For all these reasons, there is no doubt that the minds behind the Hermetic books were Egyptian, even if they chose to express themselves in the
lingua franca
of the day. But who were they?

In the second half of the twentieth century a number of historians began to argue that the Hermetica are the ‘bible’ of an Egyptian mystery cult.

In recent decades a new theory of the Egyptian origins of the Hermetica has emerged. Rather than simply being the sacred books of a mystery cult, they were part of a
concerted
, and perhaps desperate, effort to
preserve
its teachings in the face of the great threat to their culture posed by the Greek hegemony. This anxiety found its ultimate expression in the
Asclepius
’ Lament. By expressing their beliefs in the language and style of their cultural oppressors, there was a chance that the Egyptians’ precious ideas would survive. This was all the more urgent because of the myriad streams of thought flooding together in Alexandria, threatening to submerge Egypt’s own religious and philosophical traditions. Fowden points to the cities of Panopolis and (for obvious reasons) Hermopolis as centres of the Hermetic cult.
12

By the time the Romans took control of Egypt, the Greeks had been in charge for generations, so their culture was already entrenched at the top echelons of society. But the conquerors and conquered largely kept their distance. The Greeks regarded their culture as more advanced, while the native Egyptians saw their civilization as older and wiser. The religious and cultural resistance to the Greeks was embedded in the city of Memphis, the ancient capital, whose western plateau was the ‘Libyan mountain’ mentioned in the Lament, site of a great necropolis that includes Saqqara where it was believed Imhotep himself was buried.
13

The native Egyptian cults survived until Christianity became the dominant religious force in the Empire. Although the Emperor Constantine famously gave it imperial recognition, it was only in 380 CE, more than fifty years later, that Theodosius I declared it to be the one legitimate religion of the Empire. Eight years later he ordered the pagan temples of Egypt and elsewhere in the Middle East to be closed down forever, a task
enthusiastically
overseen by Theophilus, the Christian patriarch of Alexandria.

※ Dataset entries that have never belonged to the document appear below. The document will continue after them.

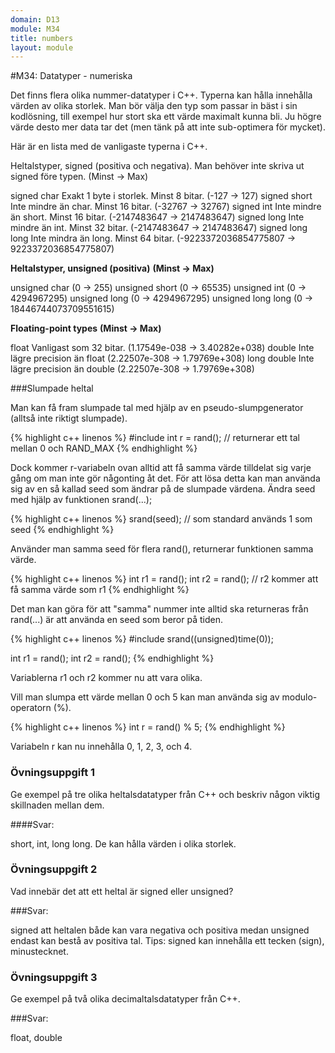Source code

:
 ```yaml
---
domain: D13
module: M34
title: numbers
layout: module
---
```


#M34: Datatyper - numeriska

Det finns flera olika nummer-datatyper i C++.
Typerna kan hålla innehålla värden av olika storlek.
Man bör välja den typ som passar in bäst i sin kodlösning, till exempel hur stort ska ett värde maximalt kunna bli.
Ju högre värde desto mer data tar det (men tänk på att inte sub-optimera för mycket).

Här är en lista med de vanligaste typerna i C++.

Heltalstyper, signed (positiva och negativa).
Man behöver inte skriva ut signed före typen.				(Minst 					-> Max)

signed char			Exakt 1 byte i storlek. Minst 8 bitar.	(-127 					-> 127)
signed short		Inte mindre än char. Minst 16 bitar.	(-32767 				-> 32767)
signed int			Inte mindre än short. Minst 16 bitar.	(-2147483647 			-> 2147483647)
signed long			Inte mindre än int. Minst 32 bitar.		(-2147483647 			-> 2147483647)
signed long long	Inte mindra än long. Minst 64 bitar. 	(-9223372036854775807 	-> 9223372036854775807)

__Heltalstyper, unsigned (positiva)__	__(Minst 	-> Max)__

unsigned char								(0 		-> 255)
unsigned short								(0 		-> 65535)
unsigned int								(0 		-> 4294967295)
unsigned long								(0 		-> 4294967295)
unsigned long long							(0 		-> 18446744073709551615)

__Floating-point types__						__(Minst 			-> Max)__

float				Vanligast som 32 bitar.			(1.17549e-038 	-> 3.40282e+038)
double				Inte lägre precision än float	(2.22507e-308 	-> 1.79769e+308)
long double			Inte lägre precision än double	(2.22507e-308 	-> 1.79769e+308)


###Slumpade heltal

Man kan få fram slumpade tal med hjälp av en pseudo-slumpgenerator (alltså inte riktigt slumpade).

{% highlight c++ linenos %}
#include <cstdlib>
int r = rand(); // returnerar ett tal mellan 0 och RAND_MAX
{% endhighlight %}
	
Dock kommer r-variabeln ovan alltid att få samma värde tilldelat sig varje gång om man inte gör någonting åt det.
För att lösa detta kan man använda sig av en så kallad seed som ändrar på de slumpade värdena.
Ändra seed med hjälp av funktionen srand(...);

{% highlight c++ linenos %}
srand(seed); // som standard används 1 som seed
{% endhighlight %}

Använder man samma seed för flera rand(), returnerar funktionen samma värde.

{% highlight c++ linenos %}
int r1 = rand();
int r2 = rand(); // r2 kommer att få samma värde som r1
{% endhighlight %}

Det man kan göra för att "samma" nummer inte alltid ska returneras från rand(...) är att använda en seed som beror på tiden.

{% highlight c++ linenos %}
#include <ctime>
srand((unsigned)time(0));
	
int r1 = rand();
int r2 = rand();
{% endhighlight %}
	
Variablerna r1 och r2 kommer nu att vara olika.

Vill man slumpa ett värde mellan 0 och 5 kan man använda sig av modulo-operatorn (%).

{% highlight c++ linenos %}
int r = rand() % 5;
{% endhighlight %}
	
Variabeln r kan nu innehålla 0, 1, 2, 3, och 4.

### Övningsuppgift 1

Ge exempel på tre olika heltalsdatatyper från C++ och beskriv någon viktig skillnaden mellan dem.

####Svar: 

short, int, long long.
De kan hålla värden i olika storlek.

### Övningsuppgift 2

Vad innebär det att ett heltal är signed eller unsigned?

###Svar: 

signed att heltalen både kan vara negativa och positiva medan unsigned endast kan bestå av positiva tal.
Tips: signed kan innehålla ett tecken (sign), minustecknet.

### Övningsuppgift 3

Ge exempel på två olika decimaltalsdatatyper från C++.

###Svar: 

float, double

The Hellenic period also produced some hybrid cults that adapted traditional Egyptian worship to be more
Greek-friendly
. A major example of this is the cult of Serapis, a new version of Osiris worship – ‘Serapis’ being a conflation of the Egyptian Asar (Osiris in Greek) and Apis, the bull-god assimilated to him. The origins of the cult are controversial: was it, as long believed, a complete invention of Greek times or, as evidence now suggests, a pre-existing religion that was merely adapted for the purpose? Wherever it came from, the early Ptolemaic rulers adopted it as the official cult that could be practised jointly by their Greek and Egyptian subjects. The main temple, the Serapeum, was located in the new coastal city of Alexandria, which was founded by
the Greeks in honour of Alexander the Great. However, Theophilus’ over-zealous thugs destroyed it during the
anti-pagan
pogrom of 392 CE.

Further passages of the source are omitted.